[Dataset entries]
________________________

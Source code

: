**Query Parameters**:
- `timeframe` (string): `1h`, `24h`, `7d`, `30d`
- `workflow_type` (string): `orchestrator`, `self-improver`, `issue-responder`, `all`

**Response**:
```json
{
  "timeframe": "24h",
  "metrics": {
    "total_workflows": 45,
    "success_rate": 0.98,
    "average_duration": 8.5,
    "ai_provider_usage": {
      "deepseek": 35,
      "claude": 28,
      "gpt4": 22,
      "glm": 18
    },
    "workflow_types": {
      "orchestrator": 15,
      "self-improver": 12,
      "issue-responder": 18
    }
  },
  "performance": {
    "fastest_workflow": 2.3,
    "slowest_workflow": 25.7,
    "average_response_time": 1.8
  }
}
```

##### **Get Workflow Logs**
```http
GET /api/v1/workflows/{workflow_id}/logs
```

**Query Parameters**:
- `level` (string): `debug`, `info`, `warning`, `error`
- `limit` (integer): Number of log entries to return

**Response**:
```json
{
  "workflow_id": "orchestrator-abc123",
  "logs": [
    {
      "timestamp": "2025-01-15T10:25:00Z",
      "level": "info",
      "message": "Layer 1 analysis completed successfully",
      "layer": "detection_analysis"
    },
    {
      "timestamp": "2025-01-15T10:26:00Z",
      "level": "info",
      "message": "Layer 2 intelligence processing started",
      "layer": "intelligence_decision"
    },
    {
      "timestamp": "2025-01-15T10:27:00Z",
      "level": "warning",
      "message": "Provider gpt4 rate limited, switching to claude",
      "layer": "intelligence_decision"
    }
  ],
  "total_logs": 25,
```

________________________

[Exercise requirements]
Give back all of the data above without any alteration.

[Exercise result]
Source code

:**Query Parameters**:
- `timeframe` (string): `1h`, `24h`, `7d`, `30d`
- `workflow_type` (string): `orchestrator`, `self-improver`, `issue-responder`, `all`

**Response**:
```json
{
  "timeframe": "24h",
  "metrics": {
    "total_workflows": 45,
    "success_rate": 0.98,
    "average_duration": 8.5,
    "ai_provider_usage": {
      "deepseek": 35,
      "claude": 28,
      "gpt4": 22,
      "glm": 18
    },
    "workflow_types": {
      "orchestrator": 15,
      "self-improver": 12,
      "issue-responder": 18
    }
  },
  "performance": {
    "fastest_workflow": 2.3,
    "slowest_workflow": 25.7,
    "average_response_time": 1.8
  }
}
```

##### **Get Workflow Logs**
```http
GET /api/v1/workflows/{workflow_id}/logs
```

**Query Parameters**:
- `level` (string): `debug`, `info`, `warning`, `error`
- `limit` (integer): Number of log entries to return

**Response**:
```json
{
  "workflow_id": "orchestrator-abc123",
  "logs": [
    {
      "timestamp": "2025-01-15T10:25:00Z",
      "level": "info",
      "message": "Layer 1 analysis completed successfully",
      "layer": "detection_analysis"
    },
    {
      "timestamp": "2025-01-15T10:26:00Z",
      "level": "info",
      "message": "Layer 2 intelligence processing started",
      "layer": "intelligence_decision"
    },
    {
      "timestamp": "2025-01-15T10:27:00Z",
      "level": "warning",
      "message": "Provider gpt4 rate limited, switching to claude",
      "layer": "intelligence_decision"
    }
  ],
  "total_logs": 25,
```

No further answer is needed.